ISI Web Search Agents Find WI 2003 Conference Grand Prize

November 6, 2003

A graduate student and an ISI Senior Project leader brought back a "best paper" prize from a recent IEEE Conference on Web Intelligence and Artificial Agents.

Craig Knoblock and Shou-de Lin returned from Halifax, Nova Scotia with a certificate and a check for $500 for their paper on "Exploiting a Search Engine to Develop More Flexible Web Agents," judged best of all presented.

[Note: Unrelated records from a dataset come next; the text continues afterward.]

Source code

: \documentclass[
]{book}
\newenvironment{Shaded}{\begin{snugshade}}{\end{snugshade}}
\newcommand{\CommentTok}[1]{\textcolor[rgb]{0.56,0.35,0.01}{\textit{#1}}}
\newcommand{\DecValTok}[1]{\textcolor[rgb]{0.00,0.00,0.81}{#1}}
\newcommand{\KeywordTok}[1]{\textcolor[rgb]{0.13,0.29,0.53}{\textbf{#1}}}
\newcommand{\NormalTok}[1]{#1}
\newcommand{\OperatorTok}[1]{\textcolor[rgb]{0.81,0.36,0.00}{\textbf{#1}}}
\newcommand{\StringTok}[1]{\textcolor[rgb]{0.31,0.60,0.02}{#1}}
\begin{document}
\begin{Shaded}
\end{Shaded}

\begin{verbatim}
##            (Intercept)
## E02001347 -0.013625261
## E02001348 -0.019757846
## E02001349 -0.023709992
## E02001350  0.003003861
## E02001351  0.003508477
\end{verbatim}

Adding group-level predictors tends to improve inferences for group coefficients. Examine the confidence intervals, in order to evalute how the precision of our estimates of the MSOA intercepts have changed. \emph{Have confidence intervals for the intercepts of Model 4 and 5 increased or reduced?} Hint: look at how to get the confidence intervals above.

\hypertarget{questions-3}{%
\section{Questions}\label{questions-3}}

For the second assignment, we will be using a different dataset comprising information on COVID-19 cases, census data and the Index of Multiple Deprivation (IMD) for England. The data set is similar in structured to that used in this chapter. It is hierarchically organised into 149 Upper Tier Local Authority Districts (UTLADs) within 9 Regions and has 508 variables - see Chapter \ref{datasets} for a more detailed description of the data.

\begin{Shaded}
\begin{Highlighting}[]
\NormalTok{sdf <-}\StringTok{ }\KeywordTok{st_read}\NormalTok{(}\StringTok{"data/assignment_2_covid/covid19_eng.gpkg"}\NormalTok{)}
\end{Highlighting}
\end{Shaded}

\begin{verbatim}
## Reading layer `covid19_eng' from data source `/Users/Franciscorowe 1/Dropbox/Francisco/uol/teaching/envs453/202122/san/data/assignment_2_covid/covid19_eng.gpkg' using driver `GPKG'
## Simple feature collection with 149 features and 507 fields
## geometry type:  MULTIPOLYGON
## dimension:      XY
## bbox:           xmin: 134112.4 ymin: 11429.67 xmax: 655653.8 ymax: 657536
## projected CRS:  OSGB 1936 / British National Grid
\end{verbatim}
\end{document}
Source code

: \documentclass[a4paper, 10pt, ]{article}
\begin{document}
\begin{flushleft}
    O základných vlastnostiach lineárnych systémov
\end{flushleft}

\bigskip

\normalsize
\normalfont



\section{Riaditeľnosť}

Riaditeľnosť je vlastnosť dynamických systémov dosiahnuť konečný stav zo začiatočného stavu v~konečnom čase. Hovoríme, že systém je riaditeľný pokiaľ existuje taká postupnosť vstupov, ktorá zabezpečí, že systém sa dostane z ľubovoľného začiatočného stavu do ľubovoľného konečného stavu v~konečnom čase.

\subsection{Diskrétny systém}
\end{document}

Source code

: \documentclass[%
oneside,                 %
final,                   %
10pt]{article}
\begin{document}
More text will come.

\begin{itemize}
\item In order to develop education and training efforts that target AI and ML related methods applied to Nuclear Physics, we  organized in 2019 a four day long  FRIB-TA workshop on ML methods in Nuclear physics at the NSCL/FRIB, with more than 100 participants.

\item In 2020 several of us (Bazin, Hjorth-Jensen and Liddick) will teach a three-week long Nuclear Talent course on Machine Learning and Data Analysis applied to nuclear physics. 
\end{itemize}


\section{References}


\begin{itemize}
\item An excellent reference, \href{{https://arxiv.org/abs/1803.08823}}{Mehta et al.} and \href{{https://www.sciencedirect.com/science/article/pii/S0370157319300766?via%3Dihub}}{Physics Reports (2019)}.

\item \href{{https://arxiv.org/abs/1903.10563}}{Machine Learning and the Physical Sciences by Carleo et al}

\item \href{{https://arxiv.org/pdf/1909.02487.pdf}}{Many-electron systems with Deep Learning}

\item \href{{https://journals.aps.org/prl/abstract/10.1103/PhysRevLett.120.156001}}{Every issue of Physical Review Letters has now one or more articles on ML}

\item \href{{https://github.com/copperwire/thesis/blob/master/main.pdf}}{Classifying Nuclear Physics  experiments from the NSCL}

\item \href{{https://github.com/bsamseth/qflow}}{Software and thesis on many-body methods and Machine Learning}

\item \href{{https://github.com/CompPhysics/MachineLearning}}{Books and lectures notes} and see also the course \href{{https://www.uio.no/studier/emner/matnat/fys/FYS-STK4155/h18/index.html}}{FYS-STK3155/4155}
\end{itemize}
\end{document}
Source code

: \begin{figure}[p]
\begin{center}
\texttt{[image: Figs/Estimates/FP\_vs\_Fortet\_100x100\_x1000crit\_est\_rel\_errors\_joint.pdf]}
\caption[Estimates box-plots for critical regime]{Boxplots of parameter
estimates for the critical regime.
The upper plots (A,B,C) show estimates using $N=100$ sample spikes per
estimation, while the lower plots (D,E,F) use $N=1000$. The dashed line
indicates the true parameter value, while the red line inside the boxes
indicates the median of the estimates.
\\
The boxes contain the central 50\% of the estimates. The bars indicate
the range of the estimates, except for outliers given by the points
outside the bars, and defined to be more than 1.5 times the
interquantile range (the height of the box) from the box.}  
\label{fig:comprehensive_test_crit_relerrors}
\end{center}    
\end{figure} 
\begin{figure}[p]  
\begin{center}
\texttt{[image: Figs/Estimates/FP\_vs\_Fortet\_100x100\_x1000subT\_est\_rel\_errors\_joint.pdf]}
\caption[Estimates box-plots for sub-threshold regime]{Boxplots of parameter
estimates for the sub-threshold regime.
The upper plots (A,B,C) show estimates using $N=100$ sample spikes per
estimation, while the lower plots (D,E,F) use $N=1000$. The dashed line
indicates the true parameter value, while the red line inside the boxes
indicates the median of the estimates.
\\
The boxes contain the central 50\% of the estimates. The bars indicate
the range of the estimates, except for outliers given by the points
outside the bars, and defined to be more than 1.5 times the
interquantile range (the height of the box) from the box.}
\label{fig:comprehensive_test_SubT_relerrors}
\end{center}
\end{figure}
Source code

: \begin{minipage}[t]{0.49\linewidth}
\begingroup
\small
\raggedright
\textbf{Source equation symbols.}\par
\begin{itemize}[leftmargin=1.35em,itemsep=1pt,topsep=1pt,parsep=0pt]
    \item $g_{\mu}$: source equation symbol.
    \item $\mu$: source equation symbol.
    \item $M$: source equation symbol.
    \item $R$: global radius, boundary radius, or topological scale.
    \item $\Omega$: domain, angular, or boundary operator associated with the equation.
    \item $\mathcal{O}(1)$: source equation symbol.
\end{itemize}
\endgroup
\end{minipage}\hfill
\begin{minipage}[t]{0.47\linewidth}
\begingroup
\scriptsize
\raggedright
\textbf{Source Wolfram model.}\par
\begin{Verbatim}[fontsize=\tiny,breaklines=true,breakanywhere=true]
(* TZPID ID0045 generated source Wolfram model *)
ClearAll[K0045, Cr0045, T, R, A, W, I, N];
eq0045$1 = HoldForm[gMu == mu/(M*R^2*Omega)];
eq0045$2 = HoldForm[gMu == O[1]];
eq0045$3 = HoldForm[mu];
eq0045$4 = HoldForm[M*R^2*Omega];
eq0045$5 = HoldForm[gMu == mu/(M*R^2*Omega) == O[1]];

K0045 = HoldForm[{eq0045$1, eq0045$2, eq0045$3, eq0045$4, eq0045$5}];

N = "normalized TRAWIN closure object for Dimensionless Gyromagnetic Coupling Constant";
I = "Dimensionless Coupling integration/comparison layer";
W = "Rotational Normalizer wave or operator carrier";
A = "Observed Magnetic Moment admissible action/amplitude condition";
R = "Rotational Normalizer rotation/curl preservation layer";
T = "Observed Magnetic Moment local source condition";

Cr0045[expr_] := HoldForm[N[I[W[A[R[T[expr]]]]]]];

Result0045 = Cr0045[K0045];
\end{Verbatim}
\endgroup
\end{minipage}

The competition was stiff. "WI 2003" received nearly 600 papers for the October 13- 16 gathering devoted to research on Web Intelligence, "a new direction" according to conference organizers, "that explores the fundamental roles as well as practical impacts of Artificial Intelligence and advanced Information Technology on the next generation of Web-empowered products, systems, services, and activities. It is the key and the most urgent research field of IT in the era of World Wide Web and agent intelligence."

Knoblock has been working in this field for a considerable period. In addition to his appointments at ISI and the USC School of Engineering's department of computer science, he is also the chief scientist of Fetch Technologies, a ompany which is commercializing automated systems for extracting information from the World Wide Web.

Lin, a Ph.D. student who earned his BS at the National Taiwan University, and his M.S. in Electrical Engineering department at the University of Michigan, is currently a research assistant in ISI working with Dr. Hans Chalupsky.

The prizewinning paper is an extension of Lin's work in a course taught by Knoblock in spring 2002. It successfully solves two seemingly straightforward but quite stubborn problems in automatic information retrieval via intelligent web agents, and uses the solutions to illuminate the general issues involved in using agents to go beyond search engine products.

The first challenge was to create an "Internet reverse geocoder." An ordinary geocoder can return the longitude and latitude of any given street address. The tricky challenge of the inverse coder was to do the reverse: given a longitude and latitude, come up with a street address. The problem is complicated by the fact that on some streets, addresses are very close together, while on others they are spread far apart.

The second was also challenging: an address lookup module that generates the missing address fields automatically by use of the known address fields.

In both cases, web agents had to go to existing web search engine sites that had clues to the desired information, (the ones used were Mapblast, Yahoo and Yahoo Yellow Pages, and White Pages Address Lookup), extract the clues automatically from the sites, and then process (and sometimes reprocess) the clues to get the needed result.

The authors generalized from the techniques used to solve the problem "by translating it into an equivalent constraint satisfaction problem, which simplifies the implementation of the recall-driven IE tasks."

In the prize competition, the conference reviewers selected eight papers out of the hundreds submitted and forwarded them to the conference chairs. The chairs selected three of the eight for the final round, with the authors appearing for a public question and answer session. Lin did the presentation.

"They didn't explicitly say why our paper won," he said, "but they told me I delivered a decent talk and answered the questions properly."

Knoblock's Web research is incorporated in other ongoing ISI projects, including a new Web services engine called Proteus, and a Web air fare shopping algorithm called "Hamlet" developed in conjuction with the University of Washington. (see accompanying web links).

Besides this best paper award, another Lin paper, "Using Unsupervised Link Discovery Methods to Find Interesting Facts and Connections in a Bibliography Dataset" this one co-authored by Chalupsky, won second place in the open problem of ACM KDDCup 2003, as part of the 9th ACM Knowledge Discovery and Data Mining conference held in August, 2003 in Washington D.C. (see accompanying web links)